Quote exactly and only this range of lines in the data below: the line that holds "2. Click **Add Integration**" to the line that holds "- **Schedule Device**: The", both included.

Data excerpts ::
-*-*-
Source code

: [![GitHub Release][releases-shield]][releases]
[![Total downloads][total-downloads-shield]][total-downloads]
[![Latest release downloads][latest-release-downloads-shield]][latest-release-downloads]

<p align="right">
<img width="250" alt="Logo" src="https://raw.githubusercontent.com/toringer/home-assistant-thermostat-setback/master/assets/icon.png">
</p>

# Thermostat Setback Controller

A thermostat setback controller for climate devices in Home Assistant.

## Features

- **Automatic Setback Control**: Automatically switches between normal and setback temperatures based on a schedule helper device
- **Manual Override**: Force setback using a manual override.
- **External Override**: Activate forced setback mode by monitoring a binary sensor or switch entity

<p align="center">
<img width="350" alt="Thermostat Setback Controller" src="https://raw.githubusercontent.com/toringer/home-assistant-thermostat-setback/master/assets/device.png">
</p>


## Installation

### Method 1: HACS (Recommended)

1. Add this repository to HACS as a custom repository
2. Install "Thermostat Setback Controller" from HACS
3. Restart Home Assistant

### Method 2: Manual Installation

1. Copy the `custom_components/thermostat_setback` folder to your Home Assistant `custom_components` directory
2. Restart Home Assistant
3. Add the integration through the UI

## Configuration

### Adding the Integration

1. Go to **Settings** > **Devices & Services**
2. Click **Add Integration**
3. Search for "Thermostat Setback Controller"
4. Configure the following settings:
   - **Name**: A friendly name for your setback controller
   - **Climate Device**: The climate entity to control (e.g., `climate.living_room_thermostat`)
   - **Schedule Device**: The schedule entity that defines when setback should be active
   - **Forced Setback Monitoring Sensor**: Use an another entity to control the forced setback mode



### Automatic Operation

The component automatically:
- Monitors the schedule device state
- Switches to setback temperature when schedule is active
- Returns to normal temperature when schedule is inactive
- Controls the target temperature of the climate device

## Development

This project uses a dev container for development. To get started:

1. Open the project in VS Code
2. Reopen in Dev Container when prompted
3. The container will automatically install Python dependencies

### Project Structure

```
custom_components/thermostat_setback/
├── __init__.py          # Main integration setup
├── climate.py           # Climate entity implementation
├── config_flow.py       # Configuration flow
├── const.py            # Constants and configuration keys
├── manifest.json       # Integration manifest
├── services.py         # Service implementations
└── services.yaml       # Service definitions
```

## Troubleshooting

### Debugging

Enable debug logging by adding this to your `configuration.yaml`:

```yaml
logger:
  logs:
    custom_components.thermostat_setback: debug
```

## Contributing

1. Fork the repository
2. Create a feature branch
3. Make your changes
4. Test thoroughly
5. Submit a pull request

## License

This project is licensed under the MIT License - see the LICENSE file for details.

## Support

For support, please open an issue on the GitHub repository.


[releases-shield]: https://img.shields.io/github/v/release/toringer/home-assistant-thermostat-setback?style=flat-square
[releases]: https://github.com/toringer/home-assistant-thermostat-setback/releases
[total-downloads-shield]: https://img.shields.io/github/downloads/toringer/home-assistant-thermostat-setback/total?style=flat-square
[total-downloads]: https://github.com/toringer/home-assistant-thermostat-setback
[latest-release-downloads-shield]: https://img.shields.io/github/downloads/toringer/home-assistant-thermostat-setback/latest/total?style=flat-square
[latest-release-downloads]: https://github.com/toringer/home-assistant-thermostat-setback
-*-*-
RESPONSE BOX ::
2. Click **Add Integration**
3. Search for "Thermostat Setback Controller"
4. Configure the following settings:
   - **Name**: A friendly name for your setback controller
   - **Climate Device**: The climate entity to control (e.g., `climate.living_room_thermostat`)
   - **Schedule Device**: The schedule entity that defines when setback should be active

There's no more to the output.